» **ACTIVITY**: Please take the lines from the one holding "- **Compose UI**: Material3, UI-тулкиты" through the one holding "- **May 23–26**: Drawing" in the data below and copy them exactly.
*** RECORDED DATA ***
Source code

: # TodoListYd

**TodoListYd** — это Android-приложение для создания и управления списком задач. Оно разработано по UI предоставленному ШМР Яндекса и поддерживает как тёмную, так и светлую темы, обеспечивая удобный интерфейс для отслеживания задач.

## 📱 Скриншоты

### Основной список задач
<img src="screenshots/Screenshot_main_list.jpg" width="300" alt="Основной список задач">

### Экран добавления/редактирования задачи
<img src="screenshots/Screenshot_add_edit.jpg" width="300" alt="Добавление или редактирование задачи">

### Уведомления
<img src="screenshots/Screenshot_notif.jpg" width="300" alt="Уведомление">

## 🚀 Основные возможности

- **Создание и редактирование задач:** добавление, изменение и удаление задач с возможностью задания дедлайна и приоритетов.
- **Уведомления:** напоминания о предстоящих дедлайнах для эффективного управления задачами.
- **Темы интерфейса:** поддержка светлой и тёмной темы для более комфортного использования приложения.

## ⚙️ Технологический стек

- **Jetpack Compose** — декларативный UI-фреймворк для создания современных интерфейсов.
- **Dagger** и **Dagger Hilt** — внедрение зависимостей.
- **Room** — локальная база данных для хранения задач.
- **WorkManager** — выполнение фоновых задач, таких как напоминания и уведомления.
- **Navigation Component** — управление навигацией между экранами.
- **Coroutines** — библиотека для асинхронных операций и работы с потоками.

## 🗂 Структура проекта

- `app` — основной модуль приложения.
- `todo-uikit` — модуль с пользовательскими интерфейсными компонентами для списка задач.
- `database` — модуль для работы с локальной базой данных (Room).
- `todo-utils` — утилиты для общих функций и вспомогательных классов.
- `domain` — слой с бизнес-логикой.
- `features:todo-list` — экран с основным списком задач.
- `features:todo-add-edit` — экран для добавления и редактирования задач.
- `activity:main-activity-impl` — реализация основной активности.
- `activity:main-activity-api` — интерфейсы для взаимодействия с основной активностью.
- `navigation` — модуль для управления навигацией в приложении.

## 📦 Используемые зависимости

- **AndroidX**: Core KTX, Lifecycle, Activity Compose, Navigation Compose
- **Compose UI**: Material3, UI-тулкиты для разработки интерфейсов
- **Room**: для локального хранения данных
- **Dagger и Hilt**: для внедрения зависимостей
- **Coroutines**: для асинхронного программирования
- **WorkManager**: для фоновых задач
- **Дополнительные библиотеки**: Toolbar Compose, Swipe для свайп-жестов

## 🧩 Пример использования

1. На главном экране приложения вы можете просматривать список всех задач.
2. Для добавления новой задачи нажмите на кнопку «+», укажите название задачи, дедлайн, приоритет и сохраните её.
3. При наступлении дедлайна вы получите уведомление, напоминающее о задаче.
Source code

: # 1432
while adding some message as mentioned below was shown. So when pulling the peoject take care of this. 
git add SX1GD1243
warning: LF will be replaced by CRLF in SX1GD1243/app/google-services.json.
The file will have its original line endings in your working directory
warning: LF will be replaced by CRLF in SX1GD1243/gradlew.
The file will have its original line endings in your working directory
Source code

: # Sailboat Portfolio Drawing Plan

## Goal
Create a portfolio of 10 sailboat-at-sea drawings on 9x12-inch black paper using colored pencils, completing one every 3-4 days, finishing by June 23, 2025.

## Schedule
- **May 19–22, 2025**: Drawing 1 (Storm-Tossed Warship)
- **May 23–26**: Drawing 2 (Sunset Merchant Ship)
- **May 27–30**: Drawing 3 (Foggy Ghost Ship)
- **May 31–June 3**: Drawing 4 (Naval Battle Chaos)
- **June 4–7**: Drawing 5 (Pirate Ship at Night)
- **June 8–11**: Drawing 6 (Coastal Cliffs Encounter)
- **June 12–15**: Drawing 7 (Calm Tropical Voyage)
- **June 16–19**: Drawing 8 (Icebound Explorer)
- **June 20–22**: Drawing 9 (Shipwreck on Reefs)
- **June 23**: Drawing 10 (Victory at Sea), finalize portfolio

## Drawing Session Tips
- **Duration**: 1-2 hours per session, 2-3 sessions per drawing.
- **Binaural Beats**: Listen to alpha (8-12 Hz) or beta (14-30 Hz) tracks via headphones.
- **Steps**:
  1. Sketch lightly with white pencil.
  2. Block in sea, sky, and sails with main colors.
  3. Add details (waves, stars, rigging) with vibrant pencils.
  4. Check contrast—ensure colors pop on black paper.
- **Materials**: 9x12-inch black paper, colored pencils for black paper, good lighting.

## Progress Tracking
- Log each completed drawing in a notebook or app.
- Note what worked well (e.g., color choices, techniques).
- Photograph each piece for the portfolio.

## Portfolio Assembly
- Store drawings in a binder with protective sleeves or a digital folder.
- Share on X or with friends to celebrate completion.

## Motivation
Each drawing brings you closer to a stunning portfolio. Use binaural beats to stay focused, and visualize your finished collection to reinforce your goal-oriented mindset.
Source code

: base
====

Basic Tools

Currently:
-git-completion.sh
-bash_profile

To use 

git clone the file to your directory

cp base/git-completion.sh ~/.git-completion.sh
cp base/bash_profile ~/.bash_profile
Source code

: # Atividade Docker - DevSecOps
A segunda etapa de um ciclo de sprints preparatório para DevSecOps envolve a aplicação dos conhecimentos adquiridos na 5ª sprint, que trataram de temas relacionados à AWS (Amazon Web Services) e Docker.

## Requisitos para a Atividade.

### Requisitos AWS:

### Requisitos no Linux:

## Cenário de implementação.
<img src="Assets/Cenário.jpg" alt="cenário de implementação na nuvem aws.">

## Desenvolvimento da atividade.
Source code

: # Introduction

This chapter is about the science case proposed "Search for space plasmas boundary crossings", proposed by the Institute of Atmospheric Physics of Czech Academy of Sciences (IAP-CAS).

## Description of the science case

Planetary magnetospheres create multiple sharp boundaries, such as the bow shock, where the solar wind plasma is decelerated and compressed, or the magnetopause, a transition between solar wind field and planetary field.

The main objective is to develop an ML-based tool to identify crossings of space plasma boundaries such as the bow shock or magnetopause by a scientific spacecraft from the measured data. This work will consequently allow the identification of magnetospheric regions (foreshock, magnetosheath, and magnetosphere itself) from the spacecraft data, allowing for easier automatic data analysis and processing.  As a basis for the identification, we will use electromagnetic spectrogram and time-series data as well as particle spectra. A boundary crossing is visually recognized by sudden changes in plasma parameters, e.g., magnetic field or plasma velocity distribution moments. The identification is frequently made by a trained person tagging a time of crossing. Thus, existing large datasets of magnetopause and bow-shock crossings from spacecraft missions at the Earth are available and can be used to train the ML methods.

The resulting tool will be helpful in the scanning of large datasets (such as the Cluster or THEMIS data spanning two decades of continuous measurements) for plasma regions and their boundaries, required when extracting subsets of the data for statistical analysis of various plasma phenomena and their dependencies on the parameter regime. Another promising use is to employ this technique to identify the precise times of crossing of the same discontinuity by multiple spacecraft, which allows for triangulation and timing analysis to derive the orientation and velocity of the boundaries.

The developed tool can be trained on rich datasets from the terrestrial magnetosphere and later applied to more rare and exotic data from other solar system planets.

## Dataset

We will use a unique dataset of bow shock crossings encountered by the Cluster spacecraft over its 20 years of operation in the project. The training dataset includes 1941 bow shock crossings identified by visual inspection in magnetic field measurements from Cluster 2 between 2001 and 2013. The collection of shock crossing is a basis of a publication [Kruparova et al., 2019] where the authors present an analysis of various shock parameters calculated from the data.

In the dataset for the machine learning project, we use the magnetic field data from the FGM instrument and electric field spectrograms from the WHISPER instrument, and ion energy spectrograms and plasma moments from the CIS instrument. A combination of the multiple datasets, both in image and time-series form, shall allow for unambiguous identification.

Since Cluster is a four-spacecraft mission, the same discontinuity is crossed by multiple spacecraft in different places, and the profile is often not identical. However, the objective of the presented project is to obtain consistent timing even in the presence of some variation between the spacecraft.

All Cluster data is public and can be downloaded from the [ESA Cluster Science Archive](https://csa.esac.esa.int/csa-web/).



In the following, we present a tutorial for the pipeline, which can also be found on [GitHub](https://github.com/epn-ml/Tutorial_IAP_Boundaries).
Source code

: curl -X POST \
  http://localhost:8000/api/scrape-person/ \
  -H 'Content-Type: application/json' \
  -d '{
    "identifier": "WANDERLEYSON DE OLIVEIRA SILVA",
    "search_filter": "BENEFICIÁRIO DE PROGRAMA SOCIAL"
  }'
*** End of RECORDED DATA ***
» **TASK RESPONSE**:
- **Compose UI**: Material3, UI-тулкиты для разработки интерфейсов
- **Room**: для локального хранения данных
- **Dagger и Hilt**: для внедрения зависимостей
- **Coroutines**: для асинхронного программирования
- **WorkManager**: для фоновых задач
- **Дополнительные библиотеки**: Toolbar Compose, Swipe для свайп-жестов

## 🧩 Пример использования

1. На главном экране приложения вы можете просматривать список всех задач.
2. Для добавления новой задачи нажмите на кнопку «+», укажите название задачи, дедлайн, приоритет и сохраните её.
3. При наступлении дедлайна вы получите уведомление, напоминающее о задаче.
Source code

: # 1432
while adding some message as mentioned below was shown. So when pulling the peoject take care of this. 
git add SX1GD1243
warning: LF will be replaced by CRLF in SX1GD1243/app/google-services.json.
The file will have its original line endings in your working directory
warning: LF will be replaced by CRLF in SX1GD1243/gradlew.
The file will have its original line endings in your working directory
Source code

: # Sailboat Portfolio Drawing Plan

## Goal
Create a portfolio of 10 sailboat-at-sea drawings on 9x12-inch black paper using colored pencils, completing one every 3-4 days, finishing by June 23, 2025.

## Schedule
- **May 19–22, 2025**: Drawing 1 (Storm-Tossed Warship)
- **May 23–26**: Drawing 2 (Sunset Merchant Ship)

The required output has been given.